The structure of an amyloid precursor protein/talin complex indicates a mechanical basis of Alzheimer’s disease
Charles Ellis,
Natasha L. Ward,
Matthew Rice,
Neil J. Ball,
Pauline Walle,
Chloé Najdek,
Devrim Kilinc,
Jean-Charles Lambert,
Julien Chapuis,
Benjamin T. Goult
Affiliations
Charles Ellis
School of Biosciences, University of Kent, Canterbury, Kent CT2 7NJ, UK
Natasha L. Ward
School of Biosciences, University of Kent, Canterbury, Kent CT2 7NJ, UK
Matthew Rice
School of Biosciences, University of Kent, Canterbury, Kent CT2 7NJ, UK
Neil J. Ball
School of Biosciences, University of Kent, Canterbury, Kent CT2 7NJ, UK
Pauline Walle
Université de Lille, Inserm, CHU Lille, Institut Pasteur de Lille, U1167 - RID-AGE - Facteurs de risque et déterminants moléculaires des maladies liées au vieillissement, Lille, France
Chloé Najdek
Université de Lille, Inserm, CHU Lille, Institut Pasteur de Lille, U1167 - RID-AGE - Facteurs de risque et déterminants moléculaires des maladies liées au vieillissement, Lille, France
Devrim Kilinc
Université de Lille, Inserm, CHU Lille, Institut Pasteur de Lille, U1167 - RID-AGE - Facteurs de risque et déterminants moléculaires des maladies liées au vieillissement, Lille, France
Jean-Charles Lambert
Université de Lille, Inserm, CHU Lille, Institut Pasteur de Lille, U1167 - RID-AGE - Facteurs de risque et déterminants moléculaires des maladies liées au vieillissement, Lille, France
Julien Chapuis
Université de Lille, Inserm, CHU Lille, Institut Pasteur de Lille, U1167 - RID-AGE - Facteurs de risque et déterminants moléculaires des maladies liées au vieillissement, Lille, France
Benjamin T. Goult
School of Biosciences, University of Kent, Canterbury, Kent CT2 7NJ, UK
Misprocessing of amyloid precursor protein (APP) is one of the major causes of Alzheimer’s disease. APP comprises a large extracellular region, a single transmembrane helix and a short cytoplasmic tail containing an NPxY motif (normally referred to as the YENPTY motif). Talins are synaptic scaffold proteins that connect the cytoskeletal machinery to the plasma membrane via binding NPxY motifs in the cytoplasmic tail of integrins.

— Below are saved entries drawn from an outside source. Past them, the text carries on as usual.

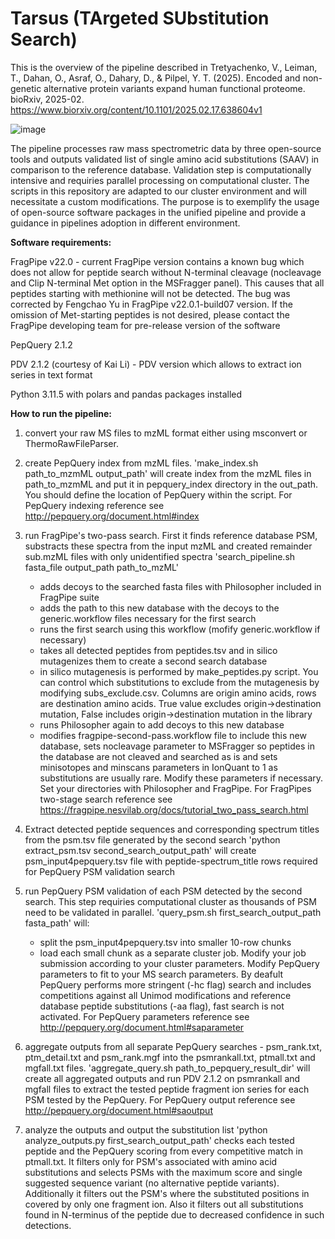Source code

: # Tarsus (TArgeted SUbstitution Search)

This is the overview of the pipeline described in 
Tretyachenko, V., Leiman, T., Dahan, O., Asraf, O., Dahary, D., & Pilpel, Y. T. (2025). Encoded and non-genetic alternative protein variants expand human functional proteome. bioRxiv, 2025-02.
https://www.biorxiv.org/content/10.1101/2025.02.17.638604v1

![image](https://github.com/user-attachments/assets/fb7a3d04-3eaf-4490-a01b-6c8ce580588a)

The pipeline processes raw mass spectrometric data by three open-source tools and outputs validated list of single amino acid substitutions (SAAV) in comparison to the reference database. Validation step is computationally intensive and requiries parallel processing on computational cluster. The scripts in this repository are adapted to our cluster environment and will necessitate a custom modifications. The purpose is to exemplify the usage of open-source software packages in the unified pipeline and provide a guidance in pipelines adoption in different environment.

**Software requirements:**

FragPipe v22.0 - current FragPipe version contains a known bug which does not allow for peptide search without N-terminal cleavage (nocleavage and Clip N-terminal Met option in the MSFragger panel). This causes that all peptides starting with methionine will not be detected. The bug was corrected by Fengchao Yu in FragPipe v22.0.1-build07 version. If the omission of Met-starting peptides is not desired, please contact the FragPipe developing team for pre-release version of the software

PepQuery 2.1.2

PDV 2.1.2 (courtesy of Kai Li) - PDV version which allows to extract ion series in text format

Python 3.11.5 with polars and pandas packages installed

**How to run the pipeline:**

1) convert your raw MS files to mzML format either using msconvert or ThermoRawFileParser. 
   
2) create PepQuery index from mzML files.
   'make_index.sh path_to_mzmML output_path' will create index from the mzML files in path_to_mzmML and put it in pepquery_index directory in the out_path. You should define the location of PepQuery within the script. For PepQuery indexing reference see http://pepquery.org/document.html#index

3) run FragPipe's two-pass search. First it finds reference database PSM, substracts these spectra from the input mzML and created remainder sub.mzML files with only unidentified spectra
   'search_pipeline.sh fasta_file output_path path_to_mzML'
      - adds decoys to the searched fasta files with Philosopher included in FragPipe suite
      - adds the path to this new database with the decoys to the generic.workflow files necessary for the first search
      - runs the first search using this workflow (mofify generic.workflow if necessary)
      - takes all detected peptides from peptides.tsv and in silico mutagenizes them to create a second search database
      - in silico mutagenesis is performed by make_peptides.py script. You can control which substitutions to exclude from the mutagenesis by modifying subs_exclude.csv. Columns are origin amino acids, rows are destination amino acids. True value excludes origin->destination mutation, False includes origin->destination mutation in the library
      - runs Philosopher again to add decoys to this new database
      - modifies fragpipe-second-pass.workflow file to include this new database, sets nocleavage parameter to MSFragger so peptides in the database are not cleaved and searched as is and sets minisotopes and minscans parameters in IonQuant to 1 as substitutions are usually rare. Modify these parameters if necessary. Set your directories with Philosopher and FragPipe. For FragPipes two-stage search reference see https://fragpipe.nesvilab.org/docs/tutorial_two_pass_search.html

4) Extract detected peptide sequences and corresponding spectrum titles from the psm.tsv file generated by the second search
   'python extract_psm.tsv second_search_output_path' will create psm_input4pepquery.tsv file with peptide-spectrum_title rows required for PepQuery PSM validation search

5) run PepQuery PSM validation of each PSM detected by the second search. This step requiries computational cluster as thousands of PSM need to be validated in parallel.
   'query_psm.sh first_search_output_path fasta_path' will:
    - split the psm_input4pepquery.tsv into smaller 10-row chunks
    - load each small chunk as a separate cluster job. Modify your job submission according to your cluster parameters. Modify PepQuery parameters to fit to your MS search parameters. By deafult PepQuery performs more stringent (-hc flag) search and includes competitions against all Unimod modifications and reference database peptide substitutions (-aa flag), fast search is not activated. For PepQuery parameters reference see http://pepquery.org/document.html#saparameter

6) aggregate outputs from all separate PepQuery searches - psm_rank.txt, ptm_detail.txt and psm_rank.mgf into the psmrankall.txt, ptmall.txt and mgfall.txt files.
   'aggregate_query.sh path_to_pepquery_result_dir' will create all aggregated outputs and run PDV 2.1.2 on psmrankall and mgfall files to extract the tested peptide fragment ion series for each PSM tested by the PepQuery. For PepQuery output reference see http://pepquery.org/document.html#saoutput

7) analyze the outputs and output the substitution list
  'python analyze_outputs.py first_search_output_path' checks each tested peptide and the PepQuery scoring from every competitive match in ptmall.txt. It filters only for PSM's associated with amino acid substitutions and selects PSMs with the maximum score and single suggested sequence variant (no alternative peptide variants). Additionally it filters out the PSM's where the substituted positions in covered by only one fragment ion. Also it filters out all substitutions found in N-terminus of the peptide due to decreased confidence in such detections.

Here, we report the crystal structure of an APP/talin1 complex identifying a new way to couple the cytoskeletal machinery to synaptic sites through APP. Proximity ligation assay (PLA) confirmed the close proximity of talin1 and APP in primary neurons, and talin1 depletion had a dramatic effect on APP processing in cells. Structural modelling reveals APP might form an extracellular meshwork that mechanically couples the cytoskeletons of the pre- and post-synaptic compartments. We propose APP processing represents a mechanical signalling pathway whereby under tension, the cleavage sites in APP have varying accessibility to cleavage by secretases. This leads us to propose a new hypothesis for Alzheimer’s, where misregulated APP dynamics result in loss of the mechanical integrity of the synapse, corruption and loss of mechanical binary data, and excessive generation of toxic plaque-forming Aβ42 peptide.